With the pictures set aside, return the lines below exactly, beginning at the first and ending at the line containing "Here are some".
=== DATA EXCERPTS ===
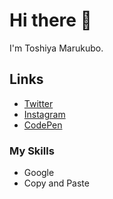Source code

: # Hi there 👋
I'm Toshiya Marukubo.
## Links
- [Twitter](https://twitter.com/toshiyamarukubo)
- [Instagram](https://www.instagram.com/toshiyamarukubo/)
- [CodePen](https://codepen.io/toshiya-marukubo)
### My Skills
- Google
- Copy and Paste

<!--
**toshiya-marukubo/toshiya-marukubo** is a ✨ _special_ ✨ repository because its `README.md` (this file) appears on your GitHub profile.

Here are some ideas to get you started:

- 🔭 I’m currently working on ...
- 🌱 I’m currently learning ...
- 👯 I’m looking to collaborate on ...
- 🤔 I’m looking for help with ...
- 💬 Ask me about ...
- 📫 How to reach me: ...
- 😄 Pronouns: ...
- ⚡ Fun fact: ...
-->
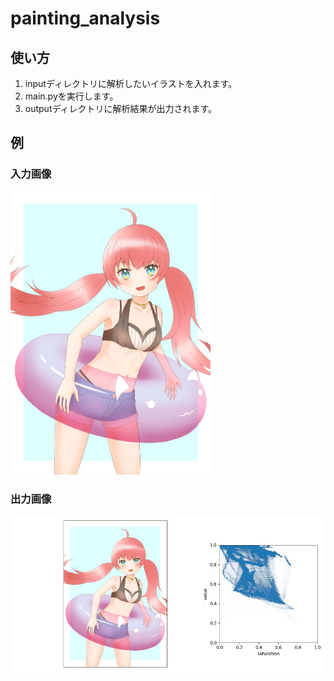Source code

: # painting_analysis
## 使い方
1. inputディレクトリに解析したいイラストを入れます。
2. main.pyを実行します。
3. outputディレクトリに解析結果が出力されます。

## 例
### 入力画像
<img src="https://github.com/wkt1227/painting_analysis/blob/main/input/E8RIiVXVoAIqbBP.jpg" width="320px">

### 出力画像
<img src="https://github.com/wkt1227/painting_analysis/blob/main/output/result_E8RIiVXVoAIqbBP.jpg" width="640px">

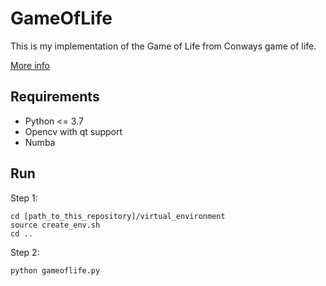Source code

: # GameOfLife
This is my implementation of the Game of Life from Conways game of life.

[More info](https://en.wikipedia.org/wiki/Conway%27s_Game_of_Life)

## Requirements
  - Python <= 3.7
  - Opencv with qt support
  - Numba

## Run
  Step 1:
  
    cd [path_to_this_repository]/virtual_environment
    source create_env.sh  
    cd ..

  Step 2:
  
    python gameoflife.py
    
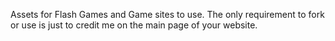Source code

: Assets for Flash Games and Game sites to use. The only requirement to fork or use is just to credit me on the main page of your website.
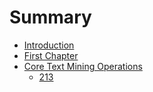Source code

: # Summary

* [Introduction](README.md)
* [First Chapter](chapter1.md)
* [Core Text Mining Operations](core_text_mining_operations.md)
   * [213](213.md)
===
RESPONSE FOR THIS EXERCISE –
Source code

: # Hi there 👋
I'm Toshiya Marukubo.
## Links
- [Twitter](https://twitter.com/toshiyamarukubo)
- [Instagram](https://www.instagram.com/toshiyamarukubo/)
- [CodePen](https://codepen.io/toshiya-marukubo)
### My Skills
- Google
- Copy and Paste

<!--
**toshiya-marukubo/toshiya-marukubo** is a ✨ _special_ ✨ repository because its `README.md` (this file) appears on your GitHub profile.

Here are some ideas to get you started:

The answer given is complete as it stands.